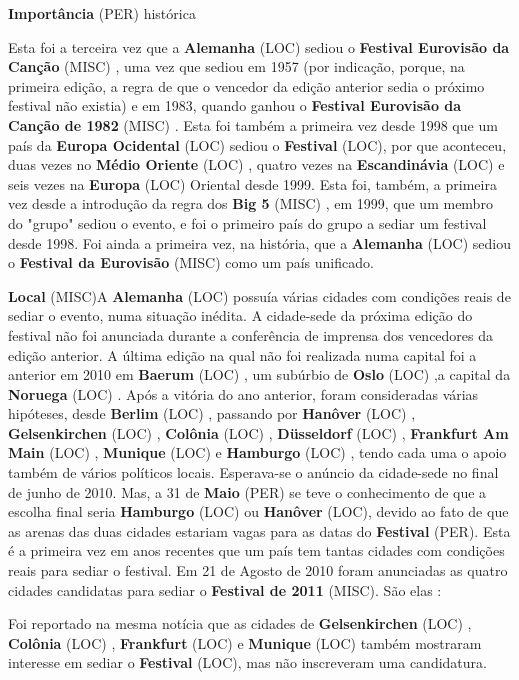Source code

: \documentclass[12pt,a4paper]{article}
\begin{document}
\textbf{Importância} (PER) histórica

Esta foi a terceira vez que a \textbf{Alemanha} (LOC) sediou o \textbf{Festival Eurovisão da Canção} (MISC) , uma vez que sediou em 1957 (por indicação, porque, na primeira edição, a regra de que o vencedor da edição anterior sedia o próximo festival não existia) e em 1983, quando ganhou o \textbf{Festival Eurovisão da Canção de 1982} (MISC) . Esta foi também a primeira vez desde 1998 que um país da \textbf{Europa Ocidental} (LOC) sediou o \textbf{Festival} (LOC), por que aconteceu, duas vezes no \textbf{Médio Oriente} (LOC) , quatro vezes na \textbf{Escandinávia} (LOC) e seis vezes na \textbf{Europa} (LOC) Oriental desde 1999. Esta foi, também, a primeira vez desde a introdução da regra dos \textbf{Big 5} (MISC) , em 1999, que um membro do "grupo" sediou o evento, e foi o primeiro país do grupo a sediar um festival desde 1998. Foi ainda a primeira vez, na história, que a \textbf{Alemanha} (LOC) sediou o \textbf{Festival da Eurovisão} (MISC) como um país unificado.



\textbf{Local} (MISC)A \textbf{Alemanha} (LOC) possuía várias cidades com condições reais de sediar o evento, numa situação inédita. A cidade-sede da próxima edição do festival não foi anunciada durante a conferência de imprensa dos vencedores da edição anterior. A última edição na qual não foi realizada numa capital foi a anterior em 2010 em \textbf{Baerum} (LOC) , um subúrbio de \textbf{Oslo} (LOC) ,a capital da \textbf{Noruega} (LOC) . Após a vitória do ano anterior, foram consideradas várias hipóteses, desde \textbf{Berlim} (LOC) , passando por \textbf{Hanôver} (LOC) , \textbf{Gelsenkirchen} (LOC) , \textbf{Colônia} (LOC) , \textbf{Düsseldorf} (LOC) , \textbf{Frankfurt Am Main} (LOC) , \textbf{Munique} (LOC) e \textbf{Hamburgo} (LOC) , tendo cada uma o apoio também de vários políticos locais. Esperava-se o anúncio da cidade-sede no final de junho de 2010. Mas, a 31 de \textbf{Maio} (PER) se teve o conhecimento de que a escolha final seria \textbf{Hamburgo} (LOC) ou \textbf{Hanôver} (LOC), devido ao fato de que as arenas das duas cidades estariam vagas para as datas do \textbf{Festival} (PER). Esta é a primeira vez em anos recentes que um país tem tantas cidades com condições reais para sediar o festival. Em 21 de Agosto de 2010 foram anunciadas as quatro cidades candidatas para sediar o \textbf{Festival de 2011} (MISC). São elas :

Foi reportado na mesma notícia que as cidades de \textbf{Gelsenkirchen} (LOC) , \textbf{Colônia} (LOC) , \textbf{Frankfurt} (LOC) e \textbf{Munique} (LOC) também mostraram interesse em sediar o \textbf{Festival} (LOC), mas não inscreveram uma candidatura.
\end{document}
+ + +
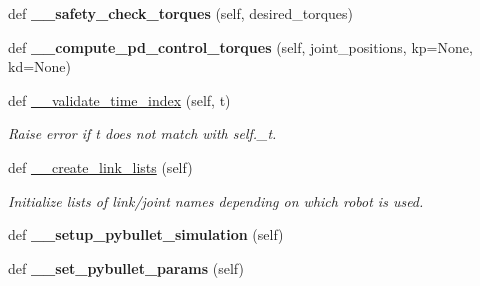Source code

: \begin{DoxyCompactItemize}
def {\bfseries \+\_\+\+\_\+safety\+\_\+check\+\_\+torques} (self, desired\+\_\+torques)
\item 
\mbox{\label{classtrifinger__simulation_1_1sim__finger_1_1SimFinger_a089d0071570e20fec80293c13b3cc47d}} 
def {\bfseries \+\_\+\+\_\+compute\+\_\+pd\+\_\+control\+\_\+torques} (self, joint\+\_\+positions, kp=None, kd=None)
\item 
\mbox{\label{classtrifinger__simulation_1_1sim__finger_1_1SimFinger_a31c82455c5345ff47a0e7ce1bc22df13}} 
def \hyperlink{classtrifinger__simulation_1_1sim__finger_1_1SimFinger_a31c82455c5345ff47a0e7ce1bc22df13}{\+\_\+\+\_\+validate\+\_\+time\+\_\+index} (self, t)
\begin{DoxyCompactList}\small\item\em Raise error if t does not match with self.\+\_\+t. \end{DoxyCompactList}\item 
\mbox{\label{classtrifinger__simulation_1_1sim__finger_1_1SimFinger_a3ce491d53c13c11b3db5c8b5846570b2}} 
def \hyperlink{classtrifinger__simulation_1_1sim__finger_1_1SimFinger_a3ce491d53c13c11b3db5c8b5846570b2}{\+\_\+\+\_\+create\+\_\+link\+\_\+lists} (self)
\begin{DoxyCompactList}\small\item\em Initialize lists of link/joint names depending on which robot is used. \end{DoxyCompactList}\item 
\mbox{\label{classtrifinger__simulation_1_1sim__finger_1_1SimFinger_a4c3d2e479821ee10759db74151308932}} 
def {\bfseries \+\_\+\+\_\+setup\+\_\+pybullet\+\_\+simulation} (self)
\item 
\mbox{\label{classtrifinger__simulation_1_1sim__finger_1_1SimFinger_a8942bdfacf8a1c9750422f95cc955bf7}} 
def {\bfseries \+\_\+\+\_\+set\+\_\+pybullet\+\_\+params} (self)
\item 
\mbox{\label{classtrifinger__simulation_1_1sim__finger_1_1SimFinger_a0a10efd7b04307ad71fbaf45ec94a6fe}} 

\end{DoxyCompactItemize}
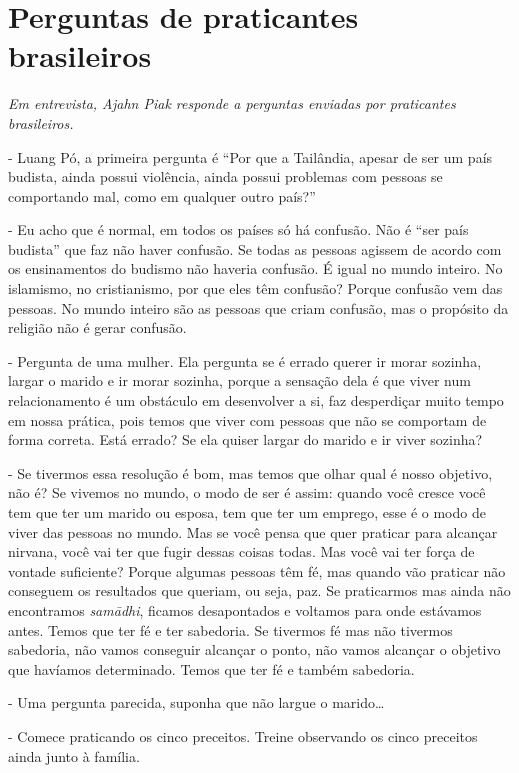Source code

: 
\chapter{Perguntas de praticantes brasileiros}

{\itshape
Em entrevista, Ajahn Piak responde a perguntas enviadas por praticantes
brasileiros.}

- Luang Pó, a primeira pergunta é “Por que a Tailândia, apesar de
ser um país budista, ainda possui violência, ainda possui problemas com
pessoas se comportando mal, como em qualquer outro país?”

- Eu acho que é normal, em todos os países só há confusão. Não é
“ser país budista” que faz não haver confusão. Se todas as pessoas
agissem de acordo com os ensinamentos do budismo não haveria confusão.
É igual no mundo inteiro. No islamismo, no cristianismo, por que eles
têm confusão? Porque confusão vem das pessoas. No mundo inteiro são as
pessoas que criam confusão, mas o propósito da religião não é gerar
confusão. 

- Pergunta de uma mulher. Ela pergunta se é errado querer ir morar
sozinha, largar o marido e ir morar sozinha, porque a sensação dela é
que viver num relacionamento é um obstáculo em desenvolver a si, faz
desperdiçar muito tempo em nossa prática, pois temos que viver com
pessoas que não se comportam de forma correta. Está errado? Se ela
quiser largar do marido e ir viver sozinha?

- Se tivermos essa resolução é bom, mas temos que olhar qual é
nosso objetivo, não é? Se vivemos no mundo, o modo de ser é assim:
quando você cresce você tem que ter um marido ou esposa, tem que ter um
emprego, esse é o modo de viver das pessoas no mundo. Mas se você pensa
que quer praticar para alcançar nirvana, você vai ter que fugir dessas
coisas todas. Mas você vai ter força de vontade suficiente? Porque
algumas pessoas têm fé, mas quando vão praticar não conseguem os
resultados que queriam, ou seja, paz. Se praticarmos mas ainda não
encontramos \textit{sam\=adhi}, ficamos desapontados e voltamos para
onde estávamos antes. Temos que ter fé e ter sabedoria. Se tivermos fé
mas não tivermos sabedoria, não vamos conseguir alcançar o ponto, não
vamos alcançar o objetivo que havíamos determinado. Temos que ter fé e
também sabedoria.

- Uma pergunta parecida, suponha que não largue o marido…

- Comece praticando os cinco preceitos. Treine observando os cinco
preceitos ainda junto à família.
+ + +
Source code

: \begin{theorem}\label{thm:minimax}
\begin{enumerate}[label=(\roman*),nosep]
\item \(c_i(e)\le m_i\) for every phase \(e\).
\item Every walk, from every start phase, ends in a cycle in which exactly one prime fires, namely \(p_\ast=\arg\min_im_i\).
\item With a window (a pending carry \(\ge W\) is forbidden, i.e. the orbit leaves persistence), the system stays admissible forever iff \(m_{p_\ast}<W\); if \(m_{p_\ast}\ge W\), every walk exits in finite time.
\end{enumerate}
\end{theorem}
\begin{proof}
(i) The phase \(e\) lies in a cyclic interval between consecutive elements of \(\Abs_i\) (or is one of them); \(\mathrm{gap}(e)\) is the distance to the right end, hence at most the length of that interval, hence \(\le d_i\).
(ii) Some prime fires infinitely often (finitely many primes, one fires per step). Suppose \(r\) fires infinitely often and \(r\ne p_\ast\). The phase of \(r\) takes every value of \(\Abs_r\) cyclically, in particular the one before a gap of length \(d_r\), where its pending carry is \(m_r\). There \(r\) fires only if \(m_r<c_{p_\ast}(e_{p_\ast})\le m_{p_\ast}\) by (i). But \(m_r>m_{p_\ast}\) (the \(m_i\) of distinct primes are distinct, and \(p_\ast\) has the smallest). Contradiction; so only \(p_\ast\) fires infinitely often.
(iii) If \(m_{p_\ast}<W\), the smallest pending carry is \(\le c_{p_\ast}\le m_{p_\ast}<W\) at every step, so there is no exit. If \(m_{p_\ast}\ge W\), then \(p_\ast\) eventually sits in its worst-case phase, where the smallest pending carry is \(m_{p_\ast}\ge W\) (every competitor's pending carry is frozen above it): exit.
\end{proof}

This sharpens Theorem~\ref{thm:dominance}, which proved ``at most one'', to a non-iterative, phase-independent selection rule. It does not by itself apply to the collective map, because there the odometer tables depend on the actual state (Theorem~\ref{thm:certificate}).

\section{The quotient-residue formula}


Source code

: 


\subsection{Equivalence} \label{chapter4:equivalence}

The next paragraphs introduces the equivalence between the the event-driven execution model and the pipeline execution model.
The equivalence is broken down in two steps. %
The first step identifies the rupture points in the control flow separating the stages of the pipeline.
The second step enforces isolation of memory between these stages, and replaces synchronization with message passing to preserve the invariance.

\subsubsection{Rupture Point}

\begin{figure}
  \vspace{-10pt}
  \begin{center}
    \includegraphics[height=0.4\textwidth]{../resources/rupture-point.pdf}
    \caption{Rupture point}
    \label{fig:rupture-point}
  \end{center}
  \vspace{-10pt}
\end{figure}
+ + +
What you have to do
Copy every line of the records above that contains "sabedoria".

Answer to this problem
onde estávamos antes. Temos que ter fé e ter sabedoria. Se tivermos fé
mas não tivermos sabedoria, não vamos conseguir alcançar o ponto, não
também sabedoria.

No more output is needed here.